I don't see a problem with having personal/company preferences. In fact you have to justify any kind of limits on preferences.
And no, I was not assuming you are American. But in the context of this website the constitution refers to the US constitution. What I said also applies to many other constitutions.
I don’t see a problem with having personal/company preferences
Fortunately you don’t make the law. But, regardless, he not only violated company policy and also broke the law, his “personal preferences” put a large program of work at risk.
You leave your prejudices at the door and hire the best people for the job: one of the fundamental rules for (non-f*d) businesses.
It sounds like you ignored the point completely and just switched to personal attack.
Do you agree or not that any law limiting hiring practices should be justified or not?
If so, how do you justify religion over other criteria that are personal choices of the candidate like style, cleanliness, politeness etc?
How do you even propose to discover criteria if you start with a clean list?
I generally agree about the business point, but you seem to belive religion has no impact on fulfilling one's duties regardless of the nature of business, which is dubious even in common important professions like doctors.
I’m not sure how you’d be able to figure out how a doctor would treat patients based on their religion. You seem to assume that people who belong to a particular religion adhere to every precept of their religion, which is not the case.
In any case, most people are born into a religion and have no real choice in the matter. They acquire various markers of their religion (a name for example) from their parents. You seem to think it’s a personal choice, but for the vast majority of people that’s not the case.
In the context of the person whose resume was rejected, he was not considered for the job based on his name and his educational history, which marked him as a Muslim. Even if we accept your argument that religious practice is a choice that can be discriminated against, there is no indication that he actually was a practicing Muslim (I don’t know if he was) he was rejected, sight unseen, because of those markers.
You demonstrate how important it is to stomp out the rightwing ultranationalism festering in India. It is not solely India's problem any more.
There is irreparable damage being done to the Indian psyche, and it is not going to be contained (unlike, for example, if it was China). Especially considering the impending climate disaster is going to disproportionately affect India and neighbors, resulting in social disaster, mass migration of a scale not seen before.

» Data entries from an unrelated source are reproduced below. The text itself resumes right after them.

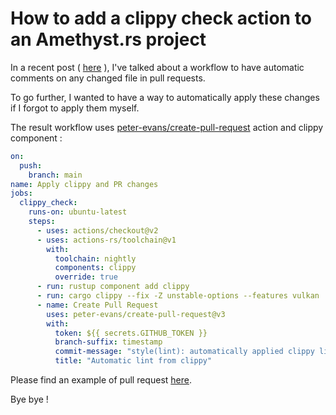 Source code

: # How to add a clippy check action to an Amethyst.rs project

In a recent post ( <a href="https://www.wootlab.io/blog/clippy-check-action-on-amethyst-rs" target="_blank">here</a> ), I've talked about a workflow to have automatic comments on any changed file in pull requests.

To go further, I wanted to have a way to automatically apply these changes if I forgot to apply them myself.

The result workflow uses <a href="https://www.github.com/peter-evans/create-pull-request" target="_blank">peter-evans/create-pull-request</a> action and clippy component : 
 
```yaml
on:
  push:
    branch: main
name: Apply clippy and PR changes
jobs:
  clippy_check:
    runs-on: ubuntu-latest
    steps:
      - uses: actions/checkout@v2
      - uses: actions-rs/toolchain@v1
        with:
          toolchain: nightly
          components: clippy
          override: true
      - run: rustup component add clippy
      - run: cargo clippy --fix -Z unstable-options --features vulkan
      - name: Create Pull Request
        uses: peter-evans/create-pull-request@v3
        with:
          token: ${{ secrets.GITHUB_TOKEN }}
          branch-suffix: timestamp
          commit-message: "style(lint): automatically applied clippy lint"
          title: "Automatic lint from clippy"
```

Please find an example of pull request <a href="https://github.com/grzi/rrss2imap/pull/7" target="_blank">here</a>.

Bye bye !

The world's problems are the world's problems. We Indians migrating into other societies see issues that the societies don't see themselves: (asian-hate, white supremacy, sunni-shia violence, anti-semitism).
But I am glad once again the world (ahem, the West) deigned to "fix" India before fixing themselves.
You make it sound like it's two separate buckets. The world and India can, strike that, have to work together. As an Indian myself, I will accept any help I get to fight rightwing bigotry. And I will help fight rightwing bigotry elsewhere.
People need to stop thinking as if borders are natural phenomenon.
The article also brushes up against caste, but doesn't explore the role of caste networks in tech.
If that's the "bridge to the west" that India is pushing, I hope some of those tendencies are stamped out, hard.